## Plain-text document sources:
***

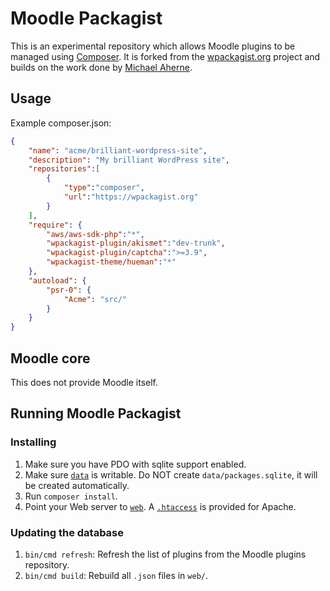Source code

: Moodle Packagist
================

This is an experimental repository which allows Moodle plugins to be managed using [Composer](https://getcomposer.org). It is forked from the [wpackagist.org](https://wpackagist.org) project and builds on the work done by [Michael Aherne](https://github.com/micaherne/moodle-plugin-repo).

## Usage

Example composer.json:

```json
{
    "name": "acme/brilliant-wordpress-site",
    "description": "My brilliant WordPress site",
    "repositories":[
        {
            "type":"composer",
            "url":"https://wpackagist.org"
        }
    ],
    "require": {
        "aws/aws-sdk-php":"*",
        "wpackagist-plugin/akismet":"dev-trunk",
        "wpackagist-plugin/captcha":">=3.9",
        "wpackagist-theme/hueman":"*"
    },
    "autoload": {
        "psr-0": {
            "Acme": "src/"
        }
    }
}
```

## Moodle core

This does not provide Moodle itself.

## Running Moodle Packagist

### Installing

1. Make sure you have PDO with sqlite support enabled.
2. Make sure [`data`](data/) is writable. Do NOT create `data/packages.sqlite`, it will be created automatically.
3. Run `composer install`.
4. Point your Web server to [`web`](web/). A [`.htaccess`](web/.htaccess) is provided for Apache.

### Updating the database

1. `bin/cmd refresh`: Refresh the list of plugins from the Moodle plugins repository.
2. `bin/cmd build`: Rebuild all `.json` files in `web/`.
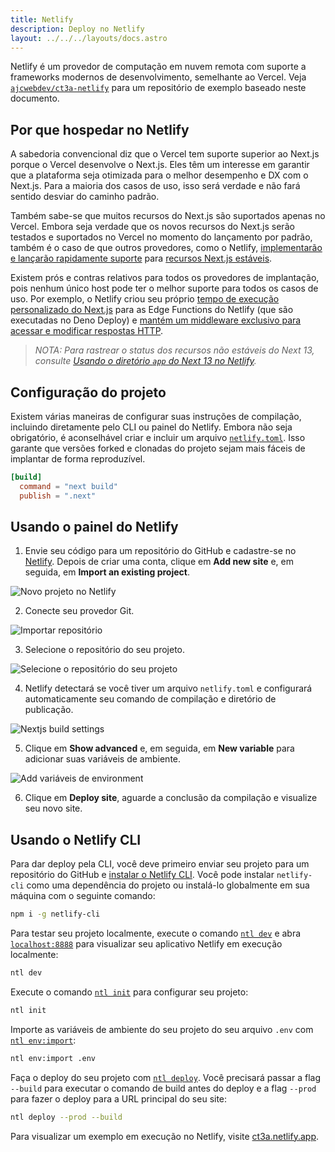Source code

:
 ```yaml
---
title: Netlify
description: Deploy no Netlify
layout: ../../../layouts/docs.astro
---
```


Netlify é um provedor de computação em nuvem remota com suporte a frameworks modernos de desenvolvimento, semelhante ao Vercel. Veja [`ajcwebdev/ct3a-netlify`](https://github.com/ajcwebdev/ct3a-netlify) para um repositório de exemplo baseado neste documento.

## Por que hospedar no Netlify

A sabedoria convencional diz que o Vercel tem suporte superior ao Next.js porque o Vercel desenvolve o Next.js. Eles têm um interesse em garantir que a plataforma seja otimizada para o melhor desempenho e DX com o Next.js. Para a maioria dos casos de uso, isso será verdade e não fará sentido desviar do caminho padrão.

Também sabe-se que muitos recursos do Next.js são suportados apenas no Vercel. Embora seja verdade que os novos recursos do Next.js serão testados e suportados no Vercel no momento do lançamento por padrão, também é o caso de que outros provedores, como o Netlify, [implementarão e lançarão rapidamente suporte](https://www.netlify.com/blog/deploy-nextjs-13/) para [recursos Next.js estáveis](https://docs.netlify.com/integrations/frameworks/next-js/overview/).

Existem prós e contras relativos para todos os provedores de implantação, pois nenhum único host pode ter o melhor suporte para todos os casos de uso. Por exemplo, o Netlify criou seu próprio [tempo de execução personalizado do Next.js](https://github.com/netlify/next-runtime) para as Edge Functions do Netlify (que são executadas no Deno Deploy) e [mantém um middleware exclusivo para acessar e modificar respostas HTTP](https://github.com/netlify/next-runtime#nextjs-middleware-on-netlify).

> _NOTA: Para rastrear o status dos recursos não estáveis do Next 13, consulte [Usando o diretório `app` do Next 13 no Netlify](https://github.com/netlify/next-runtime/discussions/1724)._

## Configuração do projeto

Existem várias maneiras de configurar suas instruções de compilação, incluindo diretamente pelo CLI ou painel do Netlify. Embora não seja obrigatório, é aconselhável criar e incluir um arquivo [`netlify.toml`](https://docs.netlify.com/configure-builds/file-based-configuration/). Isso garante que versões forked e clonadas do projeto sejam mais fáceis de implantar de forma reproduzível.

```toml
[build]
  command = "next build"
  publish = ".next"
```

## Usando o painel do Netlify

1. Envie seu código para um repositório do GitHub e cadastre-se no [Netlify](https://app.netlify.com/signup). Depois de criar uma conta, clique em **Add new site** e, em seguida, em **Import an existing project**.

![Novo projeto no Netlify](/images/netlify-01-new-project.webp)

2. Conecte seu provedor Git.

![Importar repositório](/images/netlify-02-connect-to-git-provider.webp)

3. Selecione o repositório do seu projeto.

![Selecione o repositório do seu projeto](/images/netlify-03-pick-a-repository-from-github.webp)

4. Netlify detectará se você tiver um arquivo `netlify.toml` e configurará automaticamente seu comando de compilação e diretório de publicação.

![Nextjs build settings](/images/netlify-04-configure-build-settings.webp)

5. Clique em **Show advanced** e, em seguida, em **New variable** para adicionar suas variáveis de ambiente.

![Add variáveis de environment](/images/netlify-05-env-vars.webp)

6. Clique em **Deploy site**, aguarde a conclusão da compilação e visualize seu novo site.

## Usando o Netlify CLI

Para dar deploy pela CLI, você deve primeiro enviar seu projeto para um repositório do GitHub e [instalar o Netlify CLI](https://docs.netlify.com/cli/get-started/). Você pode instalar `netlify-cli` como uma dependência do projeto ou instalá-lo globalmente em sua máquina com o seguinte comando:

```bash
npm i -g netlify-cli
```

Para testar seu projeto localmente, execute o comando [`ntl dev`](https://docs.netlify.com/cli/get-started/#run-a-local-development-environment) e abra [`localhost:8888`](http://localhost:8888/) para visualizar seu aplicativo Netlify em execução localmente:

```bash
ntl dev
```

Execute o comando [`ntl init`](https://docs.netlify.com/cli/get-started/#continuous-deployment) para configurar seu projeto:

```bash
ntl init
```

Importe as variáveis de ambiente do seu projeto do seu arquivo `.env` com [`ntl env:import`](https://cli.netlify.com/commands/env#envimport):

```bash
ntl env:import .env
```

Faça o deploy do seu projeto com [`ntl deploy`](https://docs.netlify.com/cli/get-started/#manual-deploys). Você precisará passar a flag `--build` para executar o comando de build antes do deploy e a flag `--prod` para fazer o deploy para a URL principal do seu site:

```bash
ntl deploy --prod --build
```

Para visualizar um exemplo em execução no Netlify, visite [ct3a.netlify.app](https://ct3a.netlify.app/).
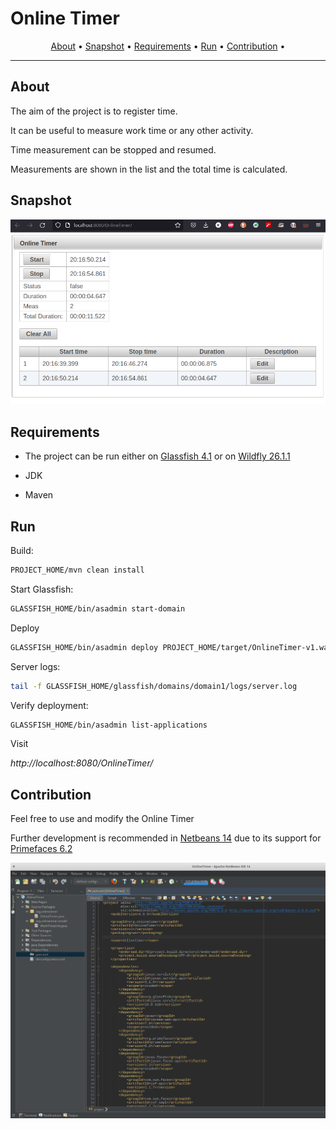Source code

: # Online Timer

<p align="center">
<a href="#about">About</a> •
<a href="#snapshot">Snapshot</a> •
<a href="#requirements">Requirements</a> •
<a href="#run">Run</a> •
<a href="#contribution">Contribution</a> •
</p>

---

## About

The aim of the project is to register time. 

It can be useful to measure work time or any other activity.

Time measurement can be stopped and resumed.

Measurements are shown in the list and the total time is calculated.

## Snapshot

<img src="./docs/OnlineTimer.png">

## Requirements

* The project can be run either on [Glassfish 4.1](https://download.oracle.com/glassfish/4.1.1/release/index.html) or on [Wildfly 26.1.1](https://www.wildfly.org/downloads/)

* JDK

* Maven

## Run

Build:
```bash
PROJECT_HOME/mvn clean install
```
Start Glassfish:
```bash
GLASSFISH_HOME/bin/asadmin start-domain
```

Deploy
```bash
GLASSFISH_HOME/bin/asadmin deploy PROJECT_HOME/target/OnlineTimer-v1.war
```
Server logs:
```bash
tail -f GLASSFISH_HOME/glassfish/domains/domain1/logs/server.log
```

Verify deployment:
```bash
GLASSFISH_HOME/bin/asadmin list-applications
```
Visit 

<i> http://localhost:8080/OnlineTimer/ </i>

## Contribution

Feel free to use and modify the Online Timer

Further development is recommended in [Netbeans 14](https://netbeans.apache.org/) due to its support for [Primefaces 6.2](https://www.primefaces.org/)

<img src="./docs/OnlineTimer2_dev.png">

***

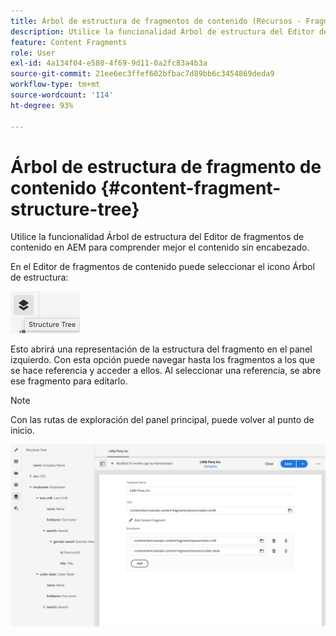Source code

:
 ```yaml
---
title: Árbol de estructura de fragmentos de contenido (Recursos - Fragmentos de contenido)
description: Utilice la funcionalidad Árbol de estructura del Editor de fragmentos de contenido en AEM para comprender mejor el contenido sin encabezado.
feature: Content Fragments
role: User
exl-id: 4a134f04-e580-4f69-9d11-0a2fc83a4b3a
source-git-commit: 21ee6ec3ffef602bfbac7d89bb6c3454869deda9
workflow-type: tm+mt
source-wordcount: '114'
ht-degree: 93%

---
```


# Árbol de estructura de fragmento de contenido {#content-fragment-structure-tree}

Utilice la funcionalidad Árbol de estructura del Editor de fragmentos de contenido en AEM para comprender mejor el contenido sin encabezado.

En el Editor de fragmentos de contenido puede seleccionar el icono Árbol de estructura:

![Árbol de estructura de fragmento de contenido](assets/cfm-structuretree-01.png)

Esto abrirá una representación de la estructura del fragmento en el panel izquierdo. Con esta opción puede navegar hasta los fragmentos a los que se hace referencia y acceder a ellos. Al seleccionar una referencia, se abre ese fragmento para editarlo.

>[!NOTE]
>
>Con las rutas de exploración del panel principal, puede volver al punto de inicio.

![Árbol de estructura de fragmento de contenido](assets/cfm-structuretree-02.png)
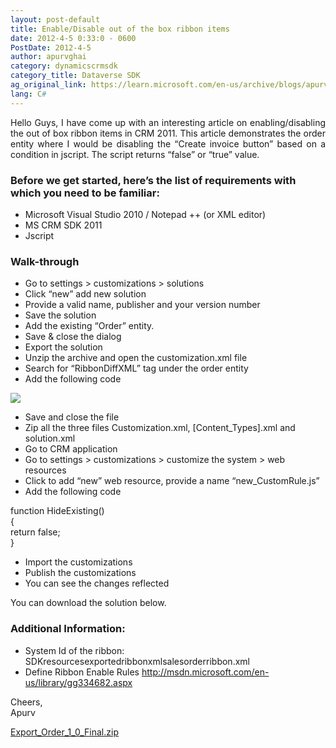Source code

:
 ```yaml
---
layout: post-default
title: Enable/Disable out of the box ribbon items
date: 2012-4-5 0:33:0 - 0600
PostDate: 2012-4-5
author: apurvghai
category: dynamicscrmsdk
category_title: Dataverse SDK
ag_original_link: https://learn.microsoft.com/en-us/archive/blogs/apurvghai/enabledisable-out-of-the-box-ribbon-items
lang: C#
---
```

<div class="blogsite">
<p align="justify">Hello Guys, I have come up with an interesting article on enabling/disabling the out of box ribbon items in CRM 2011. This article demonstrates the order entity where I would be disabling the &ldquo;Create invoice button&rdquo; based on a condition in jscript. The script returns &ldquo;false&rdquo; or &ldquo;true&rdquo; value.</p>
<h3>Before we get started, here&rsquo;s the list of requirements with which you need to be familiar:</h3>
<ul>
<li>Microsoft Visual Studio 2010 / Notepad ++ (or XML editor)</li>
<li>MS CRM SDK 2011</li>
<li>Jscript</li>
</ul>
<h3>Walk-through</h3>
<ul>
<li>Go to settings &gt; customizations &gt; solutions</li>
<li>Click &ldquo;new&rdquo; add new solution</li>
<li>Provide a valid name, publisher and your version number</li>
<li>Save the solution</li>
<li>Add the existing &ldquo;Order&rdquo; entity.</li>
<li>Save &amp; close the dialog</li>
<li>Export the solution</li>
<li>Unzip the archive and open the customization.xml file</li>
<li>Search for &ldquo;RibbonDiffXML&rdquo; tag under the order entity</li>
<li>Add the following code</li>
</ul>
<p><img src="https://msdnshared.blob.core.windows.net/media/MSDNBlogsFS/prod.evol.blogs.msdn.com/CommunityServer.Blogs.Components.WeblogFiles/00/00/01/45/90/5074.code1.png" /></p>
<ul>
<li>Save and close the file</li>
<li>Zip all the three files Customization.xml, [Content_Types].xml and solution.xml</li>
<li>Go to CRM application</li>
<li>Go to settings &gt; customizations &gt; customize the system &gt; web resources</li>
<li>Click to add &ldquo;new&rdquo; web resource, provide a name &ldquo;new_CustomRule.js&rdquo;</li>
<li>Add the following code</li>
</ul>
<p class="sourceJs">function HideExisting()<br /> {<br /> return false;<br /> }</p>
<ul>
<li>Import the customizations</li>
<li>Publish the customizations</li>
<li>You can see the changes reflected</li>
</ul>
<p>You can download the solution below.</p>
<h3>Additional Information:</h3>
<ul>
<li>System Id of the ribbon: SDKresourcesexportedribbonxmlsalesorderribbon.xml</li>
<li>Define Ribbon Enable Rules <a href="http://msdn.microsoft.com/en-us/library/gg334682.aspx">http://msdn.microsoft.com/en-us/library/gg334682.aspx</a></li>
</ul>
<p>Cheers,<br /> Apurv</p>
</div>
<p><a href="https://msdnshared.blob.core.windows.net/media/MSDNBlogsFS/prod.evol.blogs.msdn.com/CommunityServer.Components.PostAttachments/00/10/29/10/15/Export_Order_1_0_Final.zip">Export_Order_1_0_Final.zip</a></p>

***

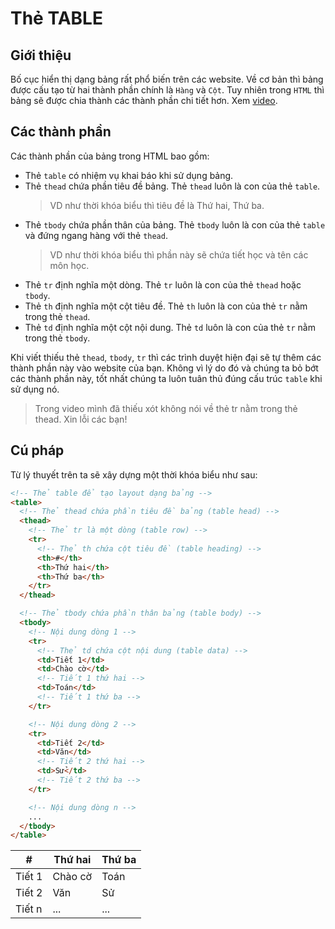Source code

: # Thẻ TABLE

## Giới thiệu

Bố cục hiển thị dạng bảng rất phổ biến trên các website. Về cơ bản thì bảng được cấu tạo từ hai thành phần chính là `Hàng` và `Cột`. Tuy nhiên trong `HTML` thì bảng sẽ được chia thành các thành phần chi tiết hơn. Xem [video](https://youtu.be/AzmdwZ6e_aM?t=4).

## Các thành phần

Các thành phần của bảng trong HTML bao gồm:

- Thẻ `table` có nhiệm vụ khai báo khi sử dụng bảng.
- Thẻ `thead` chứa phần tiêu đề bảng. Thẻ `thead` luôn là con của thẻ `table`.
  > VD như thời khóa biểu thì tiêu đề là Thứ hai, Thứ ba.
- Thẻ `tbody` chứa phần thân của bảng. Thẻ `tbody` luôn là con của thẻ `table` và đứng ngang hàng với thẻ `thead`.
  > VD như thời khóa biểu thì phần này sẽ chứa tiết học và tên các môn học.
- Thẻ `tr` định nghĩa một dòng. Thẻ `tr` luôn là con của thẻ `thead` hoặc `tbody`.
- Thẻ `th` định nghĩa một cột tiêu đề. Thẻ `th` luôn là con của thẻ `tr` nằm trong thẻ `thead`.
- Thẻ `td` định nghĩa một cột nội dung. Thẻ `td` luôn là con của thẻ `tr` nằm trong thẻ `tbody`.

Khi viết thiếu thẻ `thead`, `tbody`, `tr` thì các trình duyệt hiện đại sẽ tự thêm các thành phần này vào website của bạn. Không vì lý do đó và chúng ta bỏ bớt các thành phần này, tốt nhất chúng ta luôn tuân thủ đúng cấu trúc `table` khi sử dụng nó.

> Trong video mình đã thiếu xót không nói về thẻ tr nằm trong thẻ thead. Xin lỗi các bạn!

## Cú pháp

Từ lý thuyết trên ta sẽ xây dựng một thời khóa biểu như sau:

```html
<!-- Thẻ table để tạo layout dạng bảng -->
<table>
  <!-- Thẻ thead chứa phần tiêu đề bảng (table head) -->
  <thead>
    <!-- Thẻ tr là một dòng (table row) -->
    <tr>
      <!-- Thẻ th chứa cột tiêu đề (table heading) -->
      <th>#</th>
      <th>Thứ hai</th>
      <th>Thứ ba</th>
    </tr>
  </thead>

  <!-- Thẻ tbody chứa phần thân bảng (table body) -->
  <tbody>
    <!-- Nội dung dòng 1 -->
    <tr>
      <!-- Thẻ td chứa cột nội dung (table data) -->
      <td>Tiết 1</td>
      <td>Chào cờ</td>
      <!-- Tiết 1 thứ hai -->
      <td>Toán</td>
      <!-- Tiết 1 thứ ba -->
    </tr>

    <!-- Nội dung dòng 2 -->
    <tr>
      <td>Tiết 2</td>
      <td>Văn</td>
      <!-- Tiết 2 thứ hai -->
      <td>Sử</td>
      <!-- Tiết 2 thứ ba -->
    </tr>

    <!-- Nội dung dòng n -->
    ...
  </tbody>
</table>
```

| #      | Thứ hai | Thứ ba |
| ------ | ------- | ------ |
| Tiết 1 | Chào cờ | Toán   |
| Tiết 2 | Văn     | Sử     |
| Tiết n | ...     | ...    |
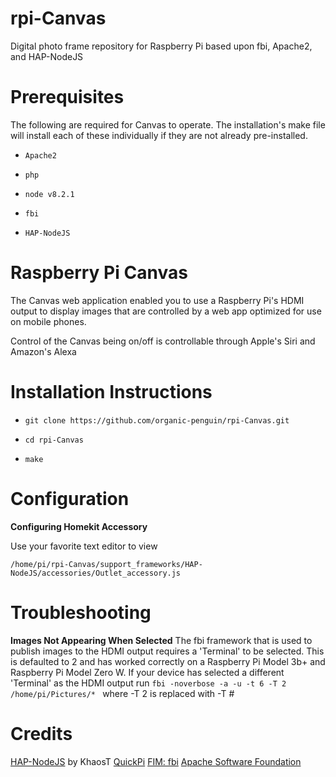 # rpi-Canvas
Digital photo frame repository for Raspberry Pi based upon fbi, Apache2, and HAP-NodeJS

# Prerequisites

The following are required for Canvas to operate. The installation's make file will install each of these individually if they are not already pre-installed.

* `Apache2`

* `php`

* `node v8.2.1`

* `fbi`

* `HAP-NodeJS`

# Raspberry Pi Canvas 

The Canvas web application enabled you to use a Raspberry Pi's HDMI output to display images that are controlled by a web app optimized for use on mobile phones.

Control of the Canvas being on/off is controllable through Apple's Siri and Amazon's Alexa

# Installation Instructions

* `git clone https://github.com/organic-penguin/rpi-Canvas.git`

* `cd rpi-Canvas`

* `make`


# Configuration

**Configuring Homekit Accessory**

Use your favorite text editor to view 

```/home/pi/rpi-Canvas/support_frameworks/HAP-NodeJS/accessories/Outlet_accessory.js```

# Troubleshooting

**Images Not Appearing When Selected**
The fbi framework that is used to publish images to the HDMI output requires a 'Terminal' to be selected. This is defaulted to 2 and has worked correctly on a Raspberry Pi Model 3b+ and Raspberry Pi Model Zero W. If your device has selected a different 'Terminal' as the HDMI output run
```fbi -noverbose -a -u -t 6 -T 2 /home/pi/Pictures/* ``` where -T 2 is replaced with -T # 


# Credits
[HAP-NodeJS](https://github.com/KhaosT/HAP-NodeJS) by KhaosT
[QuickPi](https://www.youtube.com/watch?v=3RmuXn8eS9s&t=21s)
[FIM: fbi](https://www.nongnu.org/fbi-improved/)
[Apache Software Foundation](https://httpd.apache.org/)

***

## Task statement:
In the entries above, please find the line with "<li>Provide a valid" and the line with "<li>Save and close the file</li>", then write out exactly those two lines and every line between them, and nothing more.

## Exercise output:
<li>Provide a valid name, publisher and your version number</li>
<li>Save the solution</li>
<li>Add the existing &ldquo;Order&rdquo; entity.</li>
<li>Save &amp; close the dialog</li>
<li>Export the solution</li>
<li>Unzip the archive and open the customization.xml file</li>
<li>Search for &ldquo;RibbonDiffXML&rdquo; tag under the order entity</li>
<li>Add the following code</li>
</ul>
<p><img src="https://msdnshared.blob.core.windows.net/media/MSDNBlogsFS/prod.evol.blogs.msdn.com/CommunityServer.Blogs.Components.WeblogFiles/00/00/01/45/90/5074.code1.png" /></p>
<ul>
<li>Save and close the file</li>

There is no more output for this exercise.